Big Town Hero - not local, and not a hero, either.

Big Town Hero is hardly local, with locations in WA, OR, NV and TX. But it started in 1981 by one guy in a locale somewhere, and each location is owned by someone, often local. As it is a chain I try not to go, but the other day I was really jonesing for the Italian panini for lunch. It's a quick walk from work, so I enjoyed the nice-ish weather and took a stroll downtown.

The decor of the location downtown is sorely lacking. What it has is a bit dingy, not well suited for the space it's in. It could be a cool college-like hangout, but it doesn't have enough unique personality to score that. And, oh, did I mention dingy? Regardless, I'm thinking of hot Italian meats and pepperccini via take-out, so what do I care?

One would think that counter service at a sandwich shop isn't very taxing and thus a really easy task to master, but you wouldn't know it thanks to the attitude of the woman behind the counter. How hard is it to look up from the cash register, maybe even smile a little, and say, "Hello?" Apparently too hard for this woman. But it didn't matter, because right behind her was a poster for their panini sandwiches, as if there to welcome me itself. Once I deduced that her zombie like stance behind the counter was in, in fact, her way of waiting to take my order, I placed the simple order and then sat down to wait.

And wait.

And wait.

Two staff were finding it very hard to keep up with the staggering flow of customers, which I counted to be three tables (two already eating) and two other people waiting for take out. Not what you would call a lunch rush by any means.

Finally my bagged sandwich is handed over and I skip back to my office, already savoring the soft bread with it's crisp outside grilled crust. When I unwrap my sandwich, I kind of pause for a minute because I can't quite make sense of what I am seeing. My friend Thomas comes up behind me and says, "What's that? It looks like someone sat on it."

Indeed, it does. Instead of being sliced, grilled bread like I expected on a panini, what I'd HAD on a panini there before, and what was on the very poster behind the counter, what I had was a sub roll cut cross ways, smashed into what had to have been a cold panini press because there was no toasting. Just... squishening.

I'm hungry and pressed for time so I bitch a little more but then dig in. The insides are as I had dreamed, and I made do.

But I'll not go back, for this place struck out in customer service, ambiance, and quality. Things happen and sometimes substitutions or adjustments have to be made. But if a key element of an offering isn't available or has to be changed, you should tell the customer, and give them an opportunity to make an alternate choice. If your panini maker is broken, don't serve paninis until it's fixed. If you are out of panini bread, offer an option. But for goodness sake, if you've got BOTH problems going on... just take the paninis off the menu until further notice!

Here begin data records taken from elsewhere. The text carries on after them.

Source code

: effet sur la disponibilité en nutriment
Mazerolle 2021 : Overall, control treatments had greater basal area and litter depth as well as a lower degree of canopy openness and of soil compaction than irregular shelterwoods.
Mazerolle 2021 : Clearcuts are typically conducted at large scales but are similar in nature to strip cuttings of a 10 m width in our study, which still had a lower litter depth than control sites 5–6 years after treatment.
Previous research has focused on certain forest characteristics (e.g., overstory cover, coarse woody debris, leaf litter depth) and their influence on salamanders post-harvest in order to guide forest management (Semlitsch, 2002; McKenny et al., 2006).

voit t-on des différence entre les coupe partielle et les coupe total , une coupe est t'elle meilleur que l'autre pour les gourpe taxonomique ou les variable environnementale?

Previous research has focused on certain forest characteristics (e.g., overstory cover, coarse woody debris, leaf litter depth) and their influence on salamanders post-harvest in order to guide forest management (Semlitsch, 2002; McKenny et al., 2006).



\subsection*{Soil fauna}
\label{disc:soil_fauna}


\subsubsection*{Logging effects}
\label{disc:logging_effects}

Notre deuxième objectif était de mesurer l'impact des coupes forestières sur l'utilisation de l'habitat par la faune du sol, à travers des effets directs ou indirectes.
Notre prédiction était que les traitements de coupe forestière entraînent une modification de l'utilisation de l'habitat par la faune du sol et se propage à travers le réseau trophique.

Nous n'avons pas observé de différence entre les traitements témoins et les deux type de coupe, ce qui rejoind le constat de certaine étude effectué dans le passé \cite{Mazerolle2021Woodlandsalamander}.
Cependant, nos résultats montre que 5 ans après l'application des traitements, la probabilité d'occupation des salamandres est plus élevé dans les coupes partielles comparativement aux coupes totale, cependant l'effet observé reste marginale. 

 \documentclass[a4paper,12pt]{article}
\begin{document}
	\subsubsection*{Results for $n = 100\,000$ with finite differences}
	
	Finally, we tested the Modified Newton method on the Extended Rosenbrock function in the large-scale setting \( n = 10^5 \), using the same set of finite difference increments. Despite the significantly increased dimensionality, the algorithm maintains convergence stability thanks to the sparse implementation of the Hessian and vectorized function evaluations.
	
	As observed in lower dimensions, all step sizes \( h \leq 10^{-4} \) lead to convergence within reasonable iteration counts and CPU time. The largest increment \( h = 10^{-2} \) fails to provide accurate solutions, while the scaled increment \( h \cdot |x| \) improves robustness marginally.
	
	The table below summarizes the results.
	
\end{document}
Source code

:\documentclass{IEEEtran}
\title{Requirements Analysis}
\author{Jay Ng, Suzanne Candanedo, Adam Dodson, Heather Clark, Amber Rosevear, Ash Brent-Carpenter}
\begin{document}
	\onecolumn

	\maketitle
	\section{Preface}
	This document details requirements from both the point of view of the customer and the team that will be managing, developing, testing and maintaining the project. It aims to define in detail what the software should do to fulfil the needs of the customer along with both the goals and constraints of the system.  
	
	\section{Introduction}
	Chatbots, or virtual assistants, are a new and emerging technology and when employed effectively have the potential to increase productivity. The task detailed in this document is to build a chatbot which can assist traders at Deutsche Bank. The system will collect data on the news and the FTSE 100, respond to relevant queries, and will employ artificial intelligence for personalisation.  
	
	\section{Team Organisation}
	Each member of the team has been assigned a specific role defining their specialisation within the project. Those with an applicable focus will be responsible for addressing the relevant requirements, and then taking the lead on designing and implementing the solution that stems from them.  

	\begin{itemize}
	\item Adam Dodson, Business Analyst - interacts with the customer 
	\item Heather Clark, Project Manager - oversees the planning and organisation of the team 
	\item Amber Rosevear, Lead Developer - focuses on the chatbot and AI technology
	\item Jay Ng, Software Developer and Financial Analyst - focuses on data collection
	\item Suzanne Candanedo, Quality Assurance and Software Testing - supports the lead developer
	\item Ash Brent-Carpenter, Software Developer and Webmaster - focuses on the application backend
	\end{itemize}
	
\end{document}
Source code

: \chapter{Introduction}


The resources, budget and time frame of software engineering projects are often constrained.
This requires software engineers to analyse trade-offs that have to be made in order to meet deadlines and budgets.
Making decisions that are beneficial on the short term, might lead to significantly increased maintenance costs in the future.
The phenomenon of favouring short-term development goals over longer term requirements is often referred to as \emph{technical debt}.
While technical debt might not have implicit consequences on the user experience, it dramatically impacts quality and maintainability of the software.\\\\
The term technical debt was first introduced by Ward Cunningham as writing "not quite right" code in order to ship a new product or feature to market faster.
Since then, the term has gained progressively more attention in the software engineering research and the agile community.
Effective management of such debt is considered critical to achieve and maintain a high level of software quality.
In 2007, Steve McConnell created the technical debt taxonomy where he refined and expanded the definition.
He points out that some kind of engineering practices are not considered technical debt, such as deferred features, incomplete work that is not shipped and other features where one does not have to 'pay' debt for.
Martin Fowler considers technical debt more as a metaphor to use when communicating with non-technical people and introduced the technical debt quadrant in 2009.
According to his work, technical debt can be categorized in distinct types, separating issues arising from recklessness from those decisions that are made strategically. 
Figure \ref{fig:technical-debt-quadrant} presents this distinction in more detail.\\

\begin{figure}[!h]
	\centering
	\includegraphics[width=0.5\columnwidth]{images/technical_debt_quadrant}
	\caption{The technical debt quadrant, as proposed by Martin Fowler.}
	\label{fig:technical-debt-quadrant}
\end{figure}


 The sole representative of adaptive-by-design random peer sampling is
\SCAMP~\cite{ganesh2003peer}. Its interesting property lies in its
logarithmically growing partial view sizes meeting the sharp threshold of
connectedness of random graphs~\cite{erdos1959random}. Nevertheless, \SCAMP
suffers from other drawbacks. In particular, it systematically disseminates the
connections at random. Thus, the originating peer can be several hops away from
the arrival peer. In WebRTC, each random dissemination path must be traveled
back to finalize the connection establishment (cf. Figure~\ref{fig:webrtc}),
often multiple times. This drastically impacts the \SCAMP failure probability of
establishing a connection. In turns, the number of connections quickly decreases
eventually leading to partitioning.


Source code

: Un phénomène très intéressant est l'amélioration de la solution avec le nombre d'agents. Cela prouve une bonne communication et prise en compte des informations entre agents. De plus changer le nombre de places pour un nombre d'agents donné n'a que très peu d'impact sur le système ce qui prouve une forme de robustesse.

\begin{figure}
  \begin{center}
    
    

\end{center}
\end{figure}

I knew I should have just gone to Croissant and Company for a tuna salad croissant with provolone and olives.

8 comments:

jeff said...

When you are pinging on a chain, you probably ought to clearly identify which member of the chain you are reviewing. Since you describe the location as "downtown" I believe you mean the one on Court St. around Liberty (last time I looked it was in that area), but there are several others in the local area that might not share that store's problems.

Anonymous said...

that's messed up! sorry about your sandwich. croissant and co would be a good second choice, and just around the corner from your once-beloved big town is the allan bros Beanery. and they serve fantastic paninis. i ordered one once a couple years ago on a whim, and have been loving them ever since. and it will be toasty hot :)

Anonymous said...

I am thankful for restaurant reviews either good, mediocre, or bad. I enjoy eating out and want the most for my hard earned money. There is NO excuse for bad food or bad service. Managers of restaurants have people begging to work in this economy and shouldn't settle for mediocre employees who make their establishment unfavorable examples.

Salem Man said...

I've never been to a Big Town Hero.

Dsperin said...

When I was a teenager (10 years ago!) I rememeber that everyone I knew loved this place. It used to have a better location down town.. it was where the jewelry store is now, just two doors down. It was a location that made you notice it... not like where it is now. And yeah, it's all creepy and weird.

I stopped going there because, frankly, I think that they're being stingy with their sandwich toppings. The Turkey Bacon Avacado was the best, but they skimp so much now that I don't think it's worth the wait, attitude of the staff, or the price. It's really too bad.

The S. Commercial location is the last one I ate at (a few months ago), and it was just as bad. Long....UNCOMFORTABLE....wait. There's nothing to do while you wait, and you feel weird sitting at a table without food.

::sigh::

Anonymous said...

I agree with you about THAT particular BTH location; however, the other ones in Salem are MUCH better!!!

Anonymous said...

Well, I like the Big Town Hero in Monmouth. Nothing fancy, just good sandwiches, and I have my favorites that I stick to. They have a couple of great turkey sans, esp. on their great onion bread. The turk, avocado and bacon is nummy, and I also like the turk w/ cranberry sauce. Never had a problem with service...good price...nice quick lunch.

jmo

Anonymous said...

Campus hero in Corvallis if you wan't the original!